Where a line holds the word "start", copy it from the records.

- **Given entries**

========

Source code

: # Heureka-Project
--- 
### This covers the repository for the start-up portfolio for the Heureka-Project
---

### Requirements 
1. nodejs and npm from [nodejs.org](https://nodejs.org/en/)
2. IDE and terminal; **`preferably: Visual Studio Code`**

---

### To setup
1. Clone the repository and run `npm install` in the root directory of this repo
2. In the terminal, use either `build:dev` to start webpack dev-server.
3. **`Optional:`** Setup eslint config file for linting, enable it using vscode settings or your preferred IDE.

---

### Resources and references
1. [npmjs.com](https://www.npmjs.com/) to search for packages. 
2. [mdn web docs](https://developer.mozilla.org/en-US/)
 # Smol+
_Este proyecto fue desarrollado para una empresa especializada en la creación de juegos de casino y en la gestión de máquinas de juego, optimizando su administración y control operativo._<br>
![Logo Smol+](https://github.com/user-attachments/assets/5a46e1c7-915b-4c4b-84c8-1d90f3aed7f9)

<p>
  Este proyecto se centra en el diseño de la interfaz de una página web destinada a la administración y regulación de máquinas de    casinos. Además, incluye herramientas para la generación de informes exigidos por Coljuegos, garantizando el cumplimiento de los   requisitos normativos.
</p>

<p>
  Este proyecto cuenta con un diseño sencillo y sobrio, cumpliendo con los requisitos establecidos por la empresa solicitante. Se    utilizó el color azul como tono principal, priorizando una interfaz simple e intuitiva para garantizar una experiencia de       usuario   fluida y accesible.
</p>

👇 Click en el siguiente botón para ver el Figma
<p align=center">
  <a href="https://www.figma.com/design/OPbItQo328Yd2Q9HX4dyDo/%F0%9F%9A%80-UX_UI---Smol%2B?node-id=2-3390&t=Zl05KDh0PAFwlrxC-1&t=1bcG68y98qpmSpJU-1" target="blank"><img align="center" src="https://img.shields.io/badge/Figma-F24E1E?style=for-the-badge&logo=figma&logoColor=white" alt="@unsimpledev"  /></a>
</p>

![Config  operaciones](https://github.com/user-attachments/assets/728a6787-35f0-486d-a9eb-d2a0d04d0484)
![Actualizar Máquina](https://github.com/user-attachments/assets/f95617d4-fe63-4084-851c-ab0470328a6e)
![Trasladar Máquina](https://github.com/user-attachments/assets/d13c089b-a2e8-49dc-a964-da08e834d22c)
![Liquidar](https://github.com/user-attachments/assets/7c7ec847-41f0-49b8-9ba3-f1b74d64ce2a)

========

- **Response below**
### This covers the repository for the start-up portfolio for the Heureka-Project
2. In the terminal, use either `build:dev` to start webpack dev-server.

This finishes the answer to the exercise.